Greenpeace has pushed McDonalds to stop selling chickens that are fed by soya grown in the Amazon. McDonalds was contributing to the deforstation of the Amazon Rainforest. Treehugger did a post on it back in April, read it for a bit of background info on the issue. Greenpeace did a report called Eating Up The Rainforest, (click the title for a pdf of the report…which is very image heavy…btw.) which is really interesting. The report focuses on Cargill and McDonalds.
Three US-based agricultural commodities giants – Archer Daniels Midland (ADM), Bunge and Cargill – are responsible for about 60% of the total financing of soya production in Brazil. Together, these three companies also control more than three-quarters of the soya crushing capacity in Europe that supplies soya meal and oil to the animal feed market.

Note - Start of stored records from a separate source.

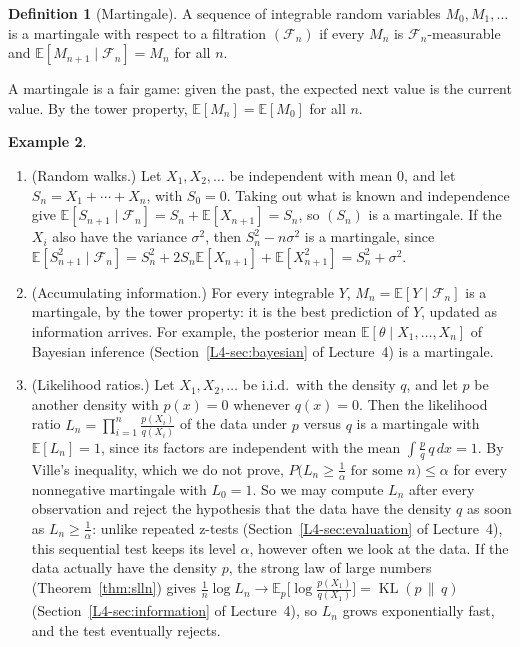 \documentclass[11pt]{article}
\newcommand{\E}{\mathbb{E}}
\DeclareMathOperator{\KL}{KL}
\theoremstyle{definition}
\newtheorem{definition}{Definition}[section]
\newtheorem{example}[definition]{Example}
\theoremstyle{plain}
\theoremstyle{remark}
\begin{document}
\begin{definition}[Martingale]\label{def:martingale}
    A sequence of integrable random variables $M_0, M_1, \ldots$ is a martingale with respect to a filtration $(\mathcal{F}_n)$ if every $M_n$ is $\mathcal{F}_n$-measurable and $\E[M_{n+1} \mid \mathcal{F}_n] = M_n$ for all $n$.
\end{definition}

A martingale is a fair game: given the past, the expected next value is the current value. By the tower property, $\E[M_n] = \E[M_0]$ for all $n$.

\begin{example}\label{ex:martingales}
    \begin{enumerate}
        \item (Random walks.) Let $X_1, X_2, \ldots$ be independent with mean $0$, and let $S_n = X_1 + \cdots + X_n$, with $S_0 = 0$. Taking out what is known and independence give $\E[S_{n+1} \mid \mathcal{F}_n] = S_n + \E[X_{n+1}] = S_n$, so $(S_n)$ is a martingale. If the $X_i$ also have the variance $\sigma^2$, then $S_n^2 - n\sigma^2$ is a martingale, since $\E[S_{n+1}^2 \mid \mathcal{F}_n] = S_n^2 + 2S_n\E[X_{n+1}] + \E[X_{n+1}^2] = S_n^2 + \sigma^2$.
        \item (Accumulating information.) For every integrable $Y$, $M_n = \E[Y \mid \mathcal{F}_n]$ is a martingale, by the tower property: it is the best prediction of $Y$, updated as information arrives. For example, the posterior mean $\E[\theta \mid X_1, \ldots, X_n]$ of Bayesian inference (Section~\ref{L4-sec:bayesian} of Lecture~4) is a martingale.
        \item (Likelihood ratios.) Let $X_1, X_2, \ldots$ be i.i.d.\ with the density $q$, and let $p$ be another density with $p(x) = 0$ whenever $q(x) = 0$. Then the likelihood ratio $L_n = \prod_{i=1}^n \frac{p(X_i)}{q(X_i)}$ of the data under $p$ versus $q$ is a martingale with $\E[L_n] = 1$, since its factors are independent with the mean $\int \frac{p}{q}\,q\, dx = 1$. By Ville's inequality, which we do not prove, $P\big(L_n \geq \frac{1}{\alpha} \text{ for some } n\big) \leq \alpha$ for every nonnegative martingale with $L_0 = 1$. So we may compute $L_n$ after every observation and reject the hypothesis that the data have the density $q$ as soon as $L_n \geq \frac{1}{\alpha}$: unlike repeated z-tests (Section~\ref{L4-sec:evaluation} of Lecture~4), this sequential test keeps its level $\alpha$, however often we look at the data. If the data actually have the density $p$, the strong law of large numbers (Theorem~\ref{thm:slln}) gives $\frac{1}{n}\log L_n \to \E_p\big[\log\frac{p(X_1)}{q(X_1)}\big] = \KL(p \,\|\, q)$ (Section~\ref{L4-sec:information} of Lecture~4), so $L_n$ grows exponentially fast, and the test eventually rejects.
    \end{enumerate}
\end{example}
\end{document}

Spiralling demand for soya animal feed from European agribusiness is driving the expansion of the agricultural frontier into the Amazon rainforest. Europe buys half the soya exported from the Amazon state of Mato Grosso, where 90% of rainforest soya is grown. Meat reared on rainforest soya finds its way onto supermarket shelves and fast food counters across Europe.
Well, Greenpeace had a McVictory, and McDonalds will no longer be participating in the amazon soy/deforstation activies!